◆ **About this task**
Set down the listing again, word for word.

◆ **Extracted records**
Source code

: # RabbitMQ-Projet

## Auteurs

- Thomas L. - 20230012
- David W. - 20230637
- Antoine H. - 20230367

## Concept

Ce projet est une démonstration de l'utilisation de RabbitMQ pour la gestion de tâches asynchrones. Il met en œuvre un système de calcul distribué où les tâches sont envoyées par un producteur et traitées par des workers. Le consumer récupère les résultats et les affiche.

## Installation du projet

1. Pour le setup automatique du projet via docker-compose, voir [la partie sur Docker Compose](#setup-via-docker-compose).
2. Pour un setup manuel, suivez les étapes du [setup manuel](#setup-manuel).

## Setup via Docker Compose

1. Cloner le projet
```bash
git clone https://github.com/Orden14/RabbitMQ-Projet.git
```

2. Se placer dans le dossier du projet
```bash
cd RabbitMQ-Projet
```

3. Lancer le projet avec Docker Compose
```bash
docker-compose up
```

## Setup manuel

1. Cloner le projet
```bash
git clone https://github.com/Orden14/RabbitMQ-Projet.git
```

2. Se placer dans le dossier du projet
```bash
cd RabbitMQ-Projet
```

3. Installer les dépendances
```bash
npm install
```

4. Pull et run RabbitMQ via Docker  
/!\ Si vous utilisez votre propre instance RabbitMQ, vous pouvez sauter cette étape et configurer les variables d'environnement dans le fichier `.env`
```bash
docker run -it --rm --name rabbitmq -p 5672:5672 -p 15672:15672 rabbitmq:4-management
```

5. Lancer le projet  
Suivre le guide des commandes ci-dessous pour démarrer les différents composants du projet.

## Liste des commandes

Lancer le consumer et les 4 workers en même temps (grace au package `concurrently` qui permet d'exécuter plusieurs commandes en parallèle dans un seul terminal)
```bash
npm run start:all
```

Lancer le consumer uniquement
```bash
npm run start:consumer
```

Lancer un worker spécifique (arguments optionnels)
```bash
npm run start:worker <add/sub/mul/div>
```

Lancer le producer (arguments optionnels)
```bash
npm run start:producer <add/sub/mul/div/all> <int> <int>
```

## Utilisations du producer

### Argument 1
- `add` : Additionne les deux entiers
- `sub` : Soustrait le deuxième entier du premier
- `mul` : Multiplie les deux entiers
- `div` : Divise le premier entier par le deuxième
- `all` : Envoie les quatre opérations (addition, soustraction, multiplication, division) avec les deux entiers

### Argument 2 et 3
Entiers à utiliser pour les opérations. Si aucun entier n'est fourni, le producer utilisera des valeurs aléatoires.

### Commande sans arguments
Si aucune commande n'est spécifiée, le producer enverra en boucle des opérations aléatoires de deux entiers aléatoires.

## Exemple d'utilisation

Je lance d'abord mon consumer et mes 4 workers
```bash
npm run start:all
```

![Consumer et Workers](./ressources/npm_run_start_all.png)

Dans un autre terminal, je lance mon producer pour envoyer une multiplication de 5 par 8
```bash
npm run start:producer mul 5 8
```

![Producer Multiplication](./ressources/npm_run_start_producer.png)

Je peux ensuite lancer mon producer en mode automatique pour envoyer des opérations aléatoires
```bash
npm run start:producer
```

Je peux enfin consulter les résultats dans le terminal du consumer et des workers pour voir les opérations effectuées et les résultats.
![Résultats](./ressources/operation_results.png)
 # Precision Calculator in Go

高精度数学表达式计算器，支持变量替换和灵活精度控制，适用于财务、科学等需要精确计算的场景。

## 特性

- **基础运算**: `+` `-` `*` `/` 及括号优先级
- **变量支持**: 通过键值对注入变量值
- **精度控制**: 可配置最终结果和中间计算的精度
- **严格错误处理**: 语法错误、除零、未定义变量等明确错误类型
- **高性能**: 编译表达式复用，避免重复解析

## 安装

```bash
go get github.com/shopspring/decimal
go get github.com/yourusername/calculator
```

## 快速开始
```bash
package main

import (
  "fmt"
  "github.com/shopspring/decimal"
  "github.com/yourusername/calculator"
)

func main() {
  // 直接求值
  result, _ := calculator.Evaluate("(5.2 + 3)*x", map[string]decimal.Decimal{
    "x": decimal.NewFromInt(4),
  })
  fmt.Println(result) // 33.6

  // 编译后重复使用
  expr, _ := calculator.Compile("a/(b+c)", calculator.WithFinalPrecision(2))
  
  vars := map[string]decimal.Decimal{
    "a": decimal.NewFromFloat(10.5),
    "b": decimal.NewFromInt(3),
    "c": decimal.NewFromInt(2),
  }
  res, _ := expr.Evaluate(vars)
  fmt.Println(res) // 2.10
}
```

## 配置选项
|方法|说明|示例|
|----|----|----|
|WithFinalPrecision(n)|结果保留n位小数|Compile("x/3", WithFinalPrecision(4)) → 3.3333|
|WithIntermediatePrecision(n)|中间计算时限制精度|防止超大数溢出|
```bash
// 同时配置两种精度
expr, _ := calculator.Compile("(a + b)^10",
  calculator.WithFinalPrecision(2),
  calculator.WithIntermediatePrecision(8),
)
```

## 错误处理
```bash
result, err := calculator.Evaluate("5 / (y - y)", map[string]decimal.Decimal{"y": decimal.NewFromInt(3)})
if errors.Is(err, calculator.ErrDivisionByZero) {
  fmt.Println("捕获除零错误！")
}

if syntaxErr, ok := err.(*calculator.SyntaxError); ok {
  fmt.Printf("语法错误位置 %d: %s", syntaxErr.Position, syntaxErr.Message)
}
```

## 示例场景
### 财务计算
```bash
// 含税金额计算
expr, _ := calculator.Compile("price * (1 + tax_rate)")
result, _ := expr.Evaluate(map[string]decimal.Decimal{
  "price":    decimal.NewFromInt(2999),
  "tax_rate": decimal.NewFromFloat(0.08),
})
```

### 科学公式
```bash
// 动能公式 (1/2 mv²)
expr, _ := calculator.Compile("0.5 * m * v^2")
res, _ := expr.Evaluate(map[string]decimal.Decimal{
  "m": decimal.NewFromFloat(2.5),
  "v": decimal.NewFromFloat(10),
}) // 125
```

◆ **Solution**
Source code

: # RabbitMQ-Projet

## Auteurs

- Thomas L. - 20230012
- David W. - 20230637
- Antoine H. - 20230367

## Concept

Ce projet est une démonstration de l'utilisation de RabbitMQ pour la gestion de tâches asynchrones. Il met en œuvre un système de calcul distribué où les tâches sont envoyées par un producteur et traitées par des workers. Le consumer récupère les résultats et les affiche.

## Installation du projet

1. Pour le setup automatique du projet via docker-compose, voir [la partie sur Docker Compose](#setup-via-docker-compose).
2. Pour un setup manuel, suivez les étapes du [setup manuel](#setup-manuel).

## Setup via Docker Compose

1. Cloner le projet
```bash
git clone https://github.com/Orden14/RabbitMQ-Projet.git
```

2. Se placer dans le dossier du projet
```bash
cd RabbitMQ-Projet
```

3. Lancer le projet avec Docker Compose
```bash
docker-compose up
```

## Setup manuel

1. Cloner le projet
```bash
git clone https://github.com/Orden14/RabbitMQ-Projet.git
```

2. Se placer dans le dossier du projet
```bash
cd RabbitMQ-Projet
```

3. Installer les dépendances
```bash
npm install
```

4. Pull et run RabbitMQ via Docker  
/!\ Si vous utilisez votre propre instance RabbitMQ, vous pouvez sauter cette étape et configurer les variables d'environnement dans le fichier `.env`
```bash
docker run -it --rm --name rabbitmq -p 5672:5672 -p 15672:15672 rabbitmq:4-management
```

5. Lancer le projet  
Suivre le guide des commandes ci-dessous pour démarrer les différents composants du projet.

## Liste des commandes

Lancer le consumer et les 4 workers en même temps (grace au package `concurrently` qui permet d'exécuter plusieurs commandes en parallèle dans un seul terminal)
```bash
npm run start:all
```

Lancer le consumer uniquement
```bash
npm run start:consumer
```

Lancer un worker spécifique (arguments optionnels)
```bash
npm run start:worker <add/sub/mul/div>
```

Lancer le producer (arguments optionnels)
```bash
npm run start:producer <add/sub/mul/div/all> <int> <int>
```

## Utilisations du producer

### Argument 1
- `add` : Additionne les deux entiers
- `sub` : Soustrait le deuxième entier du premier
- `mul` : Multiplie les deux entiers
- `div` : Divise le premier entier par le deuxième
- `all` : Envoie les quatre opérations (addition, soustraction, multiplication, division) avec les deux entiers

### Argument 2 et 3
Entiers à utiliser pour les opérations. Si aucun entier n'est fourni, le producer utilisera des valeurs aléatoires.

### Commande sans arguments
Si aucune commande n'est spécifiée, le producer enverra en boucle des opérations aléatoires de deux entiers aléatoires.

## Exemple d'utilisation

Je lance d'abord mon consumer et mes 4 workers
```bash
npm run start:all
```

![Consumer et Workers](./ressources/npm_run_start_all.png)

Dans un autre terminal, je lance mon producer pour envoyer une multiplication de 5 par 8
```bash
npm run start:producer mul 5 8
```

![Producer Multiplication](./ressources/npm_run_start_producer.png)

Je peux ensuite lancer mon producer en mode automatique pour envoyer des opérations aléatoires
```bash
npm run start:producer
```

Je peux enfin consulter les résultats dans le terminal du consumer et des workers pour voir les opérations effectuées et les résultats.
![Résultats](./ressources/operation_results.png)
 # Precision Calculator in Go

高精度数学表达式计算器，支持变量替换和灵活精度控制，适用于财务、科学等需要精确计算的场景。

## 特性

- **基础运算**: `+` `-` `*` `/` 及括号优先级
- **变量支持**: 通过键值对注入变量值
- **精度控制**: 可配置最终结果和中间计算的精度
- **严格错误处理**: 语法错误、除零、未定义变量等明确错误类型
- **高性能**: 编译表达式复用，避免重复解析

## 安装

```bash
go get github.com/shopspring/decimal
go get github.com/yourusername/calculator
```

## 快速开始
```bash
package main

import (
  "fmt"
  "github.com/shopspring/decimal"
  "github.com/yourusername/calculator"
)

func main() {
  // 直接求值
  result, _ := calculator.Evaluate("(5.2 + 3)*x", map[string]decimal.Decimal{
    "x": decimal.NewFromInt(4),
  })
  fmt.Println(result) // 33.6

  // 编译后重复使用
  expr, _ := calculator.Compile("a/(b+c)", calculator.WithFinalPrecision(2))
  
  vars := map[string]decimal.Decimal{
    "a": decimal.NewFromFloat(10.5),
    "b": decimal.NewFromInt(3),
    "c": decimal.NewFromInt(2),
  }
  res, _ := expr.Evaluate(vars)
  fmt.Println(res) // 2.10
}
```

## 配置选项
|方法|说明|示例|
|----|----|----|
|WithFinalPrecision(n)|结果保留n位小数|Compile("x/3", WithFinalPrecision(4)) → 3.3333|
|WithIntermediatePrecision(n)|中间计算时限制精度|防止超大数溢出|
```bash
// 同时配置两种精度
expr, _ := calculator.Compile("(a + b)^10",
  calculator.WithFinalPrecision(2),
  calculator.WithIntermediatePrecision(8),
)
```

## 错误处理
```bash
result, err := calculator.Evaluate("5 / (y - y)", map[string]decimal.Decimal{"y": decimal.NewFromInt(3)})
if errors.Is(err, calculator.ErrDivisionByZero) {
  fmt.Println("捕获除零错误！")
}

if syntaxErr, ok := err.(*calculator.SyntaxError); ok {
  fmt.Printf("语法错误位置 %d: %s", syntaxErr.Position, syntaxErr.Message)
}
```

## 示例场景
### 财务计算
```bash
// 含税金额计算
expr, _ := calculator.Compile("price * (1 + tax_rate)")
result, _ := expr.Evaluate(map[string]decimal.Decimal{
  "price":    decimal.NewFromInt(2999),
  "tax_rate": decimal.NewFromFloat(0.08),
})
```

### 科学公式
```bash
// 动能公式 (1/2 mv²)
expr, _ := calculator.Compile("0.5 * m * v^2")
res, _ := expr.Evaluate(map[string]decimal.Decimal{
  "m": decimal.NewFromFloat(2.5),
  "v": decimal.NewFromFloat(10),
}) // 125
```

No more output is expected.